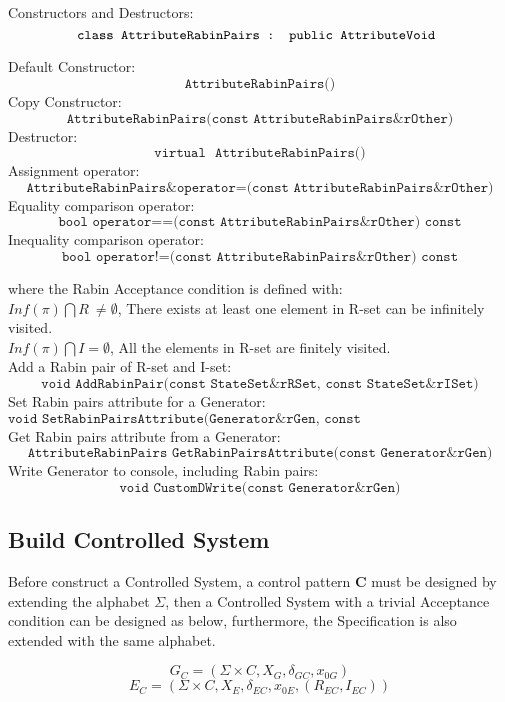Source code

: \documentclass[
a4paper, 
12pt,
]{article}
\begin{document}
    Constructors and Destructors:
\[
\texttt{class AttributeRabinPairs : public AttributeVoid {}} \\
\]

Default Constructor:
\[
    \texttt{AttributeRabinPairs()}
\]
Copy Constructor:
\[
    \texttt{AttributeRabinPairs(const AttributeRabinPairs\& rOther)}
\]
Destructor:
\[
    \texttt{virtual ~AttributeRabinPairs()}
\]
Assignment operator:
\[
    \texttt{AttributeRabinPairs\& operator=(const AttributeRabinPairs\& rOther)}
\]
Equality comparison operator:
\[
    \texttt{bool operator==(const AttributeRabinPairs\& rOther) const}
\]
Inequality comparison operator:
\[
    \texttt{bool operator!=(const AttributeRabinPairs\& rOther) const}
\]
    
where the Rabin Acceptance condition is defined with: \\
$Inf(\pi)\bigcap R \ \neq \emptyset$, There exists at least one element in R-set can be infinitely visited.\\
$Inf(\pi)\bigcap I=\emptyset$, All the elements in R-set are finitely visited.\\

Add a Rabin pair of R-set and I-set:
\[
    \texttt{void AddRabinPair(const StateSet\& rRSet, const StateSet\& rISet)}
\]
Set Rabin pairs attribute for a Generator:
\[
    \texttt{void SetRabinPairsAttribute(Generator\& rGen, const AttributeRabinPairs\& rAttr)}
\]
Get Rabin pairs attribute from a Generator:
\[
    \texttt{AttributeRabinPairs GetRabinPairsAttribute(const Generator\& rGen)}
\]
Write Generator to console, including Rabin pairs:
\[
    \texttt{void CustomDWrite(const Generator\& rGen)}
\]


\subsection{Build Controlled System}
Before construct a Controlled System, a control pattern $\mathbf{C}$ must be designed by extending the alphabet $\varSigma $, then a Controlled System with a trivial Acceptance condition can be designed as below, furthermore, the Specification is also extended with the same alphabet.

\begin{equation}
    G_C=(\Sigma\times C, X_G, \delta _{GC} , x_{0G}) 
\end{equation}
\begin{equation}
    E_C=(\Sigma\times C, X_E, \delta _{EC} , x_{0E},(R_{EC},I_{EC})) 
\end{equation}
\end{document}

- [Exercise]:
Return, from the entries, each line that holds "texttt".

- [Response to the exercise]:
\texttt{class AttributeRabinPairs : public AttributeVoid {}} \\
    \texttt{AttributeRabinPairs()}
    \texttt{AttributeRabinPairs(const AttributeRabinPairs\& rOther)}
    \texttt{virtual ~AttributeRabinPairs()}
    \texttt{AttributeRabinPairs\& operator=(const AttributeRabinPairs\& rOther)}
    \texttt{bool operator==(const AttributeRabinPairs\& rOther) const}
    \texttt{bool operator!=(const AttributeRabinPairs\& rOther) const}
    \texttt{void AddRabinPair(const StateSet\& rRSet, const StateSet\& rISet)}
    \texttt{void SetRabinPairsAttribute(Generator\& rGen, const AttributeRabinPairs\& rAttr)}
    \texttt{AttributeRabinPairs GetRabinPairsAttribute(const Generator\& rGen)}
    \texttt{void CustomDWrite(const Generator\& rGen)}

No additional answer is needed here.